Please copy each line of the data that includes the string "exact".

———

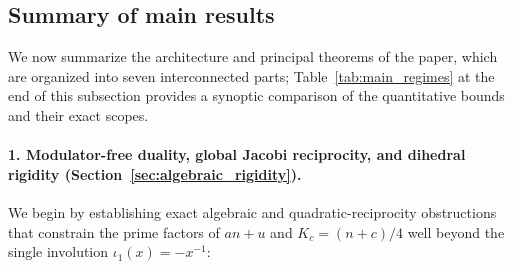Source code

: \documentclass[11pt, a4paper]{article}
\theoremstyle{plain}
\theoremstyle{definition}
\begin{document}
\subsection{Summary of main results}\label{subsec:contributions}

We now summarize the architecture and principal theorems of the paper, which are organized into seven interconnected parts; Table~\ref{tab:main_regimes} at the end of this subsection provides a synoptic comparison of the quantitative bounds and their exact scopes.

\paragraph{1. Modulator-free duality, global Jacobi reciprocity, and dihedral rigidity (Section~\ref{sec:algebraic_rigidity}).}
We begin by establishing exact algebraic and quadratic-reciprocity obstructions that constrain the prime factors of $an+u$ and $K_c=(n+c)/4$ well beyond the single involution $\iota_1(x)=-x^{-1}$:
\end{document}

———

## [Answer space]
We now summarize the architecture and principal theorems of the paper, which are organized into seven interconnected parts; Table~\ref{tab:main_regimes} at the end of this subsection provides a synoptic comparison of the quantitative bounds and their exact scopes.
We begin by establishing exact algebraic and quadratic-reciprocity obstructions that constrain the prime factors of $an+u$ and $K_c=(n+c)/4$ well beyond the single involution $\iota_1(x)=-x^{-1}$:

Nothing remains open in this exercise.